Starring Allison Lohman, Michelle Pfeiffer, Robin Wright Penn, Renee Zellweger, Patrick Fugit, Noah Wyle, Cole Houser, Billy Connolly.

Directed by Peter Kosminsky.

Rated PG-13.

Grade: B-

"Our beauty is out power, our strength. We can never allow them to change us, to lessen us."

Many films better than White Oleander, and filmmakers more talented than Peter Kosminsky, would have done unspeakable things for the cast that was assembled to make what is a glorified Lifetime production, if an engaging one. There's a lot of good stuff here, but there's also a lazy script, relying too much on lengthy, overblown monologues and easy, one-shot characterization. The film has the capacity to surprise us, but doesn't use it nearly often enough.

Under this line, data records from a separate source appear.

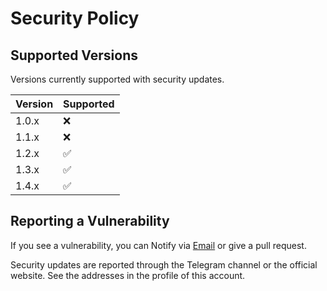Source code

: # Security Policy

## Supported Versions

Versions currently supported with security updates.

| Version | Supported          |
|---------| ------------------ |
| 1.0.x   | :x: |
| 1.1.x   | :x: |
| 1.2.x   | :white_check_mark: |
| 1.3.x   | :white_check_mark: |
| 1.4.x   | :white_check_mark: |

## Reporting a Vulnerability

If you see a vulnerability, you can Notify via [Email](mailto:LaraXGram@gmail.com]) or give a pull request.

Security updates are reported through the Telegram channel or the official website.
See the addresses in the profile of this account.
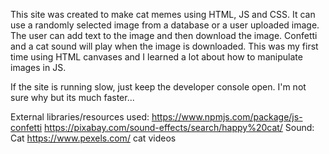 This site was created to make cat memes using HTML, JS and CSS. It can use a randomly selected image from a database or a user uploaded image. The user can add text to the image and then download the image. Confetti and a cat sound will play when the image is downloaded. This was my first time using HTML canvases and I learned a lot about how to manipulate images in JS.    

If the site is running slow, just keep the developer console open. I'm not sure why but its much faster...

External libraries/resources used:
    https://www.npmjs.com/package/js-confetti
    https://pixabay.com/sound-effects/search/happy%20cat/ Sound: Cat
    https://www.pexels.com/ cat videos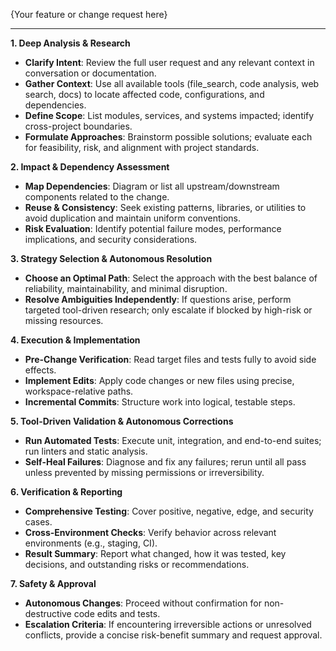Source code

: {Your feature or change request here}

---

**1. Deep Analysis & Research**

* **Clarify Intent**: Review the full user request and any relevant context in conversation or documentation.
* **Gather Context**: Use all available tools (file\_search, code analysis, web search, docs) to locate affected code, configurations, and dependencies.
* **Define Scope**: List modules, services, and systems impacted; identify cross-project boundaries.
* **Formulate Approaches**: Brainstorm possible solutions; evaluate each for feasibility, risk, and alignment with project standards.

**2. Impact & Dependency Assessment**

* **Map Dependencies**: Diagram or list all upstream/downstream components related to the change.
* **Reuse & Consistency**: Seek existing patterns, libraries, or utilities to avoid duplication and maintain uniform conventions.
* **Risk Evaluation**: Identify potential failure modes, performance implications, and security considerations.

**3. Strategy Selection & Autonomous Resolution**

* **Choose an Optimal Path**: Select the approach with the best balance of reliability, maintainability, and minimal disruption.
* **Resolve Ambiguities Independently**: If questions arise, perform targeted tool-driven research; only escalate if blocked by high-risk or missing resources.

**4. Execution & Implementation**

* **Pre-Change Verification**: Read target files and tests fully to avoid side effects.
* **Implement Edits**: Apply code changes or new files using precise, workspace-relative paths.
* **Incremental Commits**: Structure work into logical, testable steps.

**5. Tool-Driven Validation & Autonomous Corrections**

* **Run Automated Tests**: Execute unit, integration, and end-to-end suites; run linters and static analysis.
* **Self-Heal Failures**: Diagnose and fix any failures; rerun until all pass unless prevented by missing permissions or irreversibility.

**6. Verification & Reporting**

* **Comprehensive Testing**: Cover positive, negative, edge, and security cases.
* **Cross-Environment Checks**: Verify behavior across relevant environments (e.g., staging, CI).
* **Result Summary**: Report what changed, how it was tested, key decisions, and outstanding risks or recommendations.

**7. Safety & Approval**

* **Autonomous Changes**: Proceed without confirmation for non-destructive code edits and tests.
* **Escalation Criteria**: If encountering irreversible actions or unresolved conflicts, provide a concise risk-benefit summary and request approval.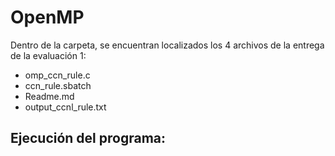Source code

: # OpenMP

Dentro de la carpeta, se encuentran localizados los 4 archivos de la entrega de la evaluación 1:

- omp_ccn_rule.c
- ccn_rule.sbatch
- Readme.md
- output_ccnl_rule.txt

## Ejecución del programa:

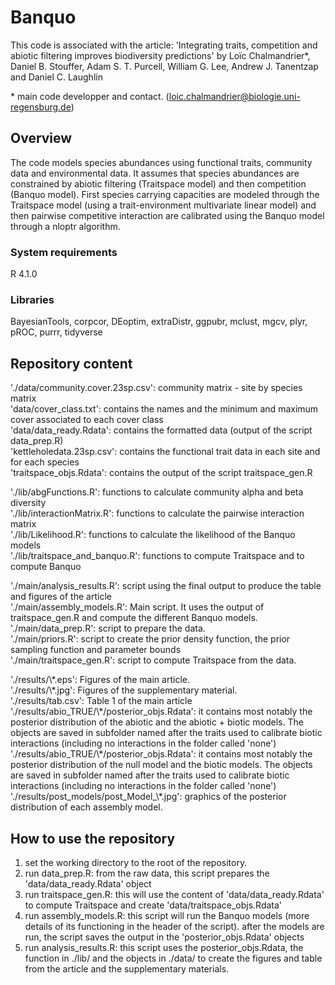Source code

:# Banquo

This code is associated with the article: 'Integrating traits, competition and abiotic filtering improves biodiversity predictions' by Loïc Chalmandrier\*, Daniel B. Stouffer, Adam S. T. Purcell, William G. Lee, Andrew J. Tanentzap and Daniel C. Laughlin
 
\* main code developper and contact. (loic.chalmandrier@biologie.uni-regensburg.de)

## Overview  
The code models species abundances using functional traits, community data and environmental data. It assumes that species abundances are constrained by abiotic filtering (Traitspace model) and then competition (Banquo model). First species carrying capacities are modeled through the Traitspace model (using a trait-environment multivariate linear model) and then pairwise competitive interaction are calibrated using the Banquo model through a nloptr algorithm.


### System requirements
R 4.1.0

### Libraries
BayesianTools, corpcor, DEoptim, extraDistr, ggpubr, mclust, mgcv, plyr, pROC, purrr, tidyverse


## Repository content

<p> './data/community.cover.23sp.csv': community matrix - site by species matrix <br>
'data/cover_class.txt': contains the names and the minimum and maximum cover associated to each cover class <br>
'data/data_ready.Rdata': contains the formatted data (output of the script data_prep.R) <br>
'kettleholedata.23sp.csv': contains the functional trait data in each site and for each species <br>
'traitspace_objs.Rdata': contains the output of the script traitspace_gen.R </p>
<p>  './lib/abgFunctions.R': functions to calculate community alpha and beta diversity <br>
'./lib/interactionMatrix.R': functions to calculate the pairwise interaction matrix <br>
'./lib/Likelihood.R': functions to calculate the likelihood of the Banquo models<br> 
'./lib/traitspace_and_banquo.R': functions to compute Traitspace and to compute Banquo</p>
<p> './main/analysis_results.R': script using the final output to produce the table and figures of the article <br>
'./main/assembly_models.R': Main script. It uses the output of traitspace_gen.R and compute the different Banquo models.<br>
'./main/data_prep.R': script to prepare the data.<br>
'./main/priors.R': script to create the prior density function, the prior sampling function and parameter bounds <br>
'./main/traitspace_gen.R': script to compute Traitspace from the data.</p>
<p>  './results/\*.eps': Figures of the main article.<br>
'./results/\*.jpg': Figures of the supplementary material.<br>
'./results/tab.csv': Table 1 of the main article<br>
'./results/abio_TRUE/\*/posterior_objs.Rdata': it contains most notably the posterior distribution of the abiotic and the abiotic + biotic models. The objects are saved in subfolder named after the traits used to calibrate biotic interactions (including no interactions in the folder called 'none')<br>
'./results/abio_TRUE/\*/posterior_objs.Rdata': it contains most notably the posterior distribution of the null model and the biotic models. The objects are saved in subfolder named after the traits used to calibrate biotic interactions (including no interactions in the folder called 'none')<br>
'./results/post_models/post_Model_\*.jpg': graphics of the posterior distribution of each assembly model.</p>
         
## How to use the repository
1. set the working directory to the root of the repository.
2. run data_prep.R: from the raw data, this script prepares the 'data/data_ready.Rdata' object
3. run traitspace_gen.R: this will use the content of 'data/data_ready.Rdata' to compute Traitspace and create 'data/traitspace_objs.Rdata' 
4. run assembly_models.R: this script will run the Banquo models (more details of its functioning in the header of the script). after the models are run, the script saves the output in the 'posterior_objs.Rdata' objects
5. run analysis_results.R: this script uses the posterior_objs.Rdata, the function in ./lib/ and the objects in ./data/ to create the figures and table from the article and the supplementary materials.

It's worth mentioning that any movie that ends with the phrase "I know my mother loves me" already has two strikes against it in my book. No mean feat, then, that I didn't actually despise the movie, which is for women and about women but not very intelligently. It begins with one of those vague voiceovers, which insists that "she would have been proud of me" in a manner as out of context as it is used in this sentence. We are then rapidly introduced to Astrid Magnussen (Allison Lohman), a budding woman and artist, and her mother Ingrid (Michelle Pfeiffer). Ingrid is a modified version of the Hollywood free-spirit, a fierce feminist who insists that her daughter must never depend on anyone (except her): not another man, not God, not anyone. That directive is put to the test when Ingrid is arrested for murder, setting Astrid on a disastrous trip through foster homes and halfway houses, always in the shadow of her forceful, ever-present mother.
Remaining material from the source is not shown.